Tri-objective combinatorial optimization problems

Instances and results for the paper N. Forget, K. Klamroth, S. L. Gadegaard, A. Przybylski, and L. R. Nielsen, “Branch-and-bound and objective branching with three objectives,” Optimizaton Online, 2020. Online. The paper consider instances for tri-objective combinatorial (binary) optimization problems. Problem classes considered are Knapsack (KP), Assignment (AP) and Uncapacitated Facility Location (UFLP).

Test instances

Instances are named Forget20_[problemClass]_[n]_[p]_[rangeOfCosts]_[costGenerationMethod]_[constaintId]_[id].raw where

• problemClass is either KP (knapsack problem), AP (assignment problem), UFLP (Uncapacitated Facility Location Problem).
• n is the size of the problem.
• p is the number of objectives.
• rangeOfCosts: Objective coefficient range e.g. 1-1000.
• costGenerationMethod: Either random or spheredown, sphereup, 2box. For further details see the documentation function genSample in the R package gMOIP.
• constaintId: Same id if constraints are the same.
• id: Instance id running within the constraint id.

Raw format description

All instance files are given in raw format (a text file). An example for a Production Planning Problem is:

10 1 3 10 30

maxsum maxsum maxsum 

10 1 9 1 1 9 3 10 2 9 
4 9 1 7 7 2 8 3 10 3 
9 4 10 3 4 8 1 9 4 7 

13 5 5 9 10 11 14 15 12 10 

1 52

The general format is defined as:

n m p nZero nZeroObj

objectiveTypes

objectiveCoefficientMatrix

constraintMatrix

rHSMatrix

lbVector
ubVector

where:

• n is the number of variables.
• m is the number of constrains.
• p is the number of objectives.
• nZero is the number of non-zero coefficients in the constraint matrix.
• nZeroObj is the number of non-zero coefficients in the objective matrix.
• objectiveTypes is the nature of the objectives to be optimized. An identifier should be added for each objective, and it should be done in the same order as in the objective matrix.
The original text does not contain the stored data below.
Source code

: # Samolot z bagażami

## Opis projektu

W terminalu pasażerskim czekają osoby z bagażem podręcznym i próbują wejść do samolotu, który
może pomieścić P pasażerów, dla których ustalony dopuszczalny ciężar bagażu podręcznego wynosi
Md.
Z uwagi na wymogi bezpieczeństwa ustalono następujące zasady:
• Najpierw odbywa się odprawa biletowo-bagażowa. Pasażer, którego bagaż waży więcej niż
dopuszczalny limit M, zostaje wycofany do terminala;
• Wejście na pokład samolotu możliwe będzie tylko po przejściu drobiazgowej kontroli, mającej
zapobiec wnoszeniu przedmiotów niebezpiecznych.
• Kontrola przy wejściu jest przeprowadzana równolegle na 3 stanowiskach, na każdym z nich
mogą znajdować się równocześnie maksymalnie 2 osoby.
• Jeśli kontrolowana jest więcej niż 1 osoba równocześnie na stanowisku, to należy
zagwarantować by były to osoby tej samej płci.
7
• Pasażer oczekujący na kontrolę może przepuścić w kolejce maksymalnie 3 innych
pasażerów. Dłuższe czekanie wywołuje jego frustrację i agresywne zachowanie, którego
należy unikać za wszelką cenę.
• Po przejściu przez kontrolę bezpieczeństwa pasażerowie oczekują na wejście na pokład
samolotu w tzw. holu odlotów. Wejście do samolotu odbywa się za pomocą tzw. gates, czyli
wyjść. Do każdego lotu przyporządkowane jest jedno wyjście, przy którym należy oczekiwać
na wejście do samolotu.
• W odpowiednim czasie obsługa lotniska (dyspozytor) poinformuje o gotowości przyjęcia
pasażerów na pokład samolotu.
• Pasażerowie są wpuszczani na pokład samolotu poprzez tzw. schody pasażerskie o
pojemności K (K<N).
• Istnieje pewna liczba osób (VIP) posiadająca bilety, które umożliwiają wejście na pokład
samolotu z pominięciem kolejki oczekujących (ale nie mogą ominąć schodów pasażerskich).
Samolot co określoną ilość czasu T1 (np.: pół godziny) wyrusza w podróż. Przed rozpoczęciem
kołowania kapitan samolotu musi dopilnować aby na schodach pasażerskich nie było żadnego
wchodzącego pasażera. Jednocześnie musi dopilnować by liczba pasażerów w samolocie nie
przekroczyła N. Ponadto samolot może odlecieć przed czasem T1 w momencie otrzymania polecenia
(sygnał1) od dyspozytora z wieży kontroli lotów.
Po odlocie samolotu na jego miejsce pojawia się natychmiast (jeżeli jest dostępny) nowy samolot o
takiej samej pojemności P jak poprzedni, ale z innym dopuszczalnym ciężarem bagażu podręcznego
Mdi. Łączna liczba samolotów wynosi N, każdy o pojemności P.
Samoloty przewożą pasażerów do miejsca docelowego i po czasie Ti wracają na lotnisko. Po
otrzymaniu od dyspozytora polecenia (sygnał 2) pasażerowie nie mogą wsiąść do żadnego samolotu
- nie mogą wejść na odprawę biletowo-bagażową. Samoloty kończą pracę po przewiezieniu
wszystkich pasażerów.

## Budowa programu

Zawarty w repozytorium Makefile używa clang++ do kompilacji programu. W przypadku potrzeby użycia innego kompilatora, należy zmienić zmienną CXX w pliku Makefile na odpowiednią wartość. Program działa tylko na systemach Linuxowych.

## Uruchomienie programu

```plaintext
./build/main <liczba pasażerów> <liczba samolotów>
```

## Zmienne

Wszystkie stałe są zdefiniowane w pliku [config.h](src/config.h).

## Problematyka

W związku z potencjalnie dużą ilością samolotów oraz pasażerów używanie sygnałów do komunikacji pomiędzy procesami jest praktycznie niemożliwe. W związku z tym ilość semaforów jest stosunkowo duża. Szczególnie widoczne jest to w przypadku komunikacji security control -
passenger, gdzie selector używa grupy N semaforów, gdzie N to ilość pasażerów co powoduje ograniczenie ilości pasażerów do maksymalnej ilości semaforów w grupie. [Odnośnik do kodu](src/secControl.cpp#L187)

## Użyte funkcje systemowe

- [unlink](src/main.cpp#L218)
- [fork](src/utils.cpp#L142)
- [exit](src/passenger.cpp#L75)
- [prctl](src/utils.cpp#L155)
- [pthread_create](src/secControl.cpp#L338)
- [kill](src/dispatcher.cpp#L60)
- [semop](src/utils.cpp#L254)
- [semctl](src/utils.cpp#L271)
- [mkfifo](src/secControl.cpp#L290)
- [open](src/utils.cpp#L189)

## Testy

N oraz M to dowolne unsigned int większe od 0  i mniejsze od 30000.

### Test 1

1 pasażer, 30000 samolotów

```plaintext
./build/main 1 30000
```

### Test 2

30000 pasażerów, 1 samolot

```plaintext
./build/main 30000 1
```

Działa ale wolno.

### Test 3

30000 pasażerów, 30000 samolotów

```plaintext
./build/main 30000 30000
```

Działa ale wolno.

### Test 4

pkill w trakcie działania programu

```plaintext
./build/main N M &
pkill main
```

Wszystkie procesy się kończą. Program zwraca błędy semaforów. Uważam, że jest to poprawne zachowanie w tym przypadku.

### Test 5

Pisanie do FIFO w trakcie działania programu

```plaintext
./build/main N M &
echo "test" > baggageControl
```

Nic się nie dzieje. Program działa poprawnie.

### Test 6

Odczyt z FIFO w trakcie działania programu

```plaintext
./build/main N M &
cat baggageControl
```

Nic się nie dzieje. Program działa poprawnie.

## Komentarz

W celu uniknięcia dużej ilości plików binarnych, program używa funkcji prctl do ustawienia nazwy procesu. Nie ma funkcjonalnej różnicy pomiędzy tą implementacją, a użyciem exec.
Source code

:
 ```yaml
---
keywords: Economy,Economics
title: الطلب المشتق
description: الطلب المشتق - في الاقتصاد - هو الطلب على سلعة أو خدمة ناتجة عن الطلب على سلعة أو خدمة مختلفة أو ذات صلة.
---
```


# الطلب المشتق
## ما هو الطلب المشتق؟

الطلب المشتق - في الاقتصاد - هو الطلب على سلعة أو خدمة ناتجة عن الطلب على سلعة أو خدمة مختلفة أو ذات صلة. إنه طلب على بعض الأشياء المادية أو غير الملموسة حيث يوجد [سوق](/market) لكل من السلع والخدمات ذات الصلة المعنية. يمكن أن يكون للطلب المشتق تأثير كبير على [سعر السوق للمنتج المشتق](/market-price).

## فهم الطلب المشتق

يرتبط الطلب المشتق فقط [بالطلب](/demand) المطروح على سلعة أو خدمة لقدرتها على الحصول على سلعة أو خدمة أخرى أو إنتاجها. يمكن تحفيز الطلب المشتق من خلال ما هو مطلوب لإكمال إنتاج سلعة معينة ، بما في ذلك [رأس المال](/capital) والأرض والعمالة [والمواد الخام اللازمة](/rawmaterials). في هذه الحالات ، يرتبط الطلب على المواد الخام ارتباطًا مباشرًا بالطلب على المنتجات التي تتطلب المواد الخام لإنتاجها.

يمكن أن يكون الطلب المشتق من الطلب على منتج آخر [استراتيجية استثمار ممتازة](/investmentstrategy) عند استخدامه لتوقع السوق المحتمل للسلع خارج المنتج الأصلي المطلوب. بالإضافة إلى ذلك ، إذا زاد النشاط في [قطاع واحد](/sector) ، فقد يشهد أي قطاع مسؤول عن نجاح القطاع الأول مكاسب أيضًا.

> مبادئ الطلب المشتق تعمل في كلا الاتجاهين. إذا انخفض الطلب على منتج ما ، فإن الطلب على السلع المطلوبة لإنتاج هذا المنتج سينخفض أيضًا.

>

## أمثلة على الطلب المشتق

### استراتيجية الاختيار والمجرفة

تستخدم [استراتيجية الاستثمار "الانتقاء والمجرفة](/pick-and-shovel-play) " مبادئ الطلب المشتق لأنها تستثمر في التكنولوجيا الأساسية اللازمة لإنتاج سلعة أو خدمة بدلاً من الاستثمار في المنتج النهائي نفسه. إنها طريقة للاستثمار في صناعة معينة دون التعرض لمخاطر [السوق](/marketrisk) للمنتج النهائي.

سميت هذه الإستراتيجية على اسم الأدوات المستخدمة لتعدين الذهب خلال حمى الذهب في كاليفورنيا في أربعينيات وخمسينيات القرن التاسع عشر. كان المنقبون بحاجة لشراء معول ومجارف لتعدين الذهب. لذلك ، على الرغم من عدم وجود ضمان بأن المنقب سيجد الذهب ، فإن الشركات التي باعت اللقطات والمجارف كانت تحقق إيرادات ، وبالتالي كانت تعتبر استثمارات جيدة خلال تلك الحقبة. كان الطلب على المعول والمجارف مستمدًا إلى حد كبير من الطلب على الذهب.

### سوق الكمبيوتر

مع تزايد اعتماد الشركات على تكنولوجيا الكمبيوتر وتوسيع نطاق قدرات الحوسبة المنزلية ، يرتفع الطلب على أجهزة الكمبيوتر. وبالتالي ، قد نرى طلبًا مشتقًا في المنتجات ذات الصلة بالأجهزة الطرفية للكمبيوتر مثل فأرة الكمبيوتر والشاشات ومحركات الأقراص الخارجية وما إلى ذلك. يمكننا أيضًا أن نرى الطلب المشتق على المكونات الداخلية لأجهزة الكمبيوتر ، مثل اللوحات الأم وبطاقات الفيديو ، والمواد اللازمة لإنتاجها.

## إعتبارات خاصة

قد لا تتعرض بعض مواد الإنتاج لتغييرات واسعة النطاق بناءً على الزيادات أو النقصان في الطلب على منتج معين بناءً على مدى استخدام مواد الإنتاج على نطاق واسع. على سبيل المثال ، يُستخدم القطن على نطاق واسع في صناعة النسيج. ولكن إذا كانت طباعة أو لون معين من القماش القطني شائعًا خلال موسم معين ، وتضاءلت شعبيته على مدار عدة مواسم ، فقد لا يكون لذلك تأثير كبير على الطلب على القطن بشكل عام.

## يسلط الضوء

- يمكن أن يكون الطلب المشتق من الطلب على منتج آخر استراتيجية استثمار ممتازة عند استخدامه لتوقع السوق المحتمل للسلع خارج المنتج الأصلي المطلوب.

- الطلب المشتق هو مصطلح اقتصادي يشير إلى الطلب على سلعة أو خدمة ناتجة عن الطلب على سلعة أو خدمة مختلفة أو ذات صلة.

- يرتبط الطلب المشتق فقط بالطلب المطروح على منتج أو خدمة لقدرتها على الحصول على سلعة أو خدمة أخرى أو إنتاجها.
Four types are supported:
  • maxsum: maximise a sum objective function
  • minsum: minimise a sum objective function
• objectiveCoefficientMatrix is a p x n matrix defining the coefficients of the objective functions
• constraintMatrix is a m x n matrix defining the coefficients of the constraints
• rHSMatrix is a m x 2 matrix defining the right-hand side of the constraints. For each constraint, two numbers are required:
  • The second number is the actual value of the right-hand side of the constraint
  • The first number is an identifier that is used to define the sign of the constraint. Three identifiers can be used: 0 for >= constraints, 1 for <= constraints and 2 for = constraints.

Results

Restults are given in the results folder using the json format (see Step 3).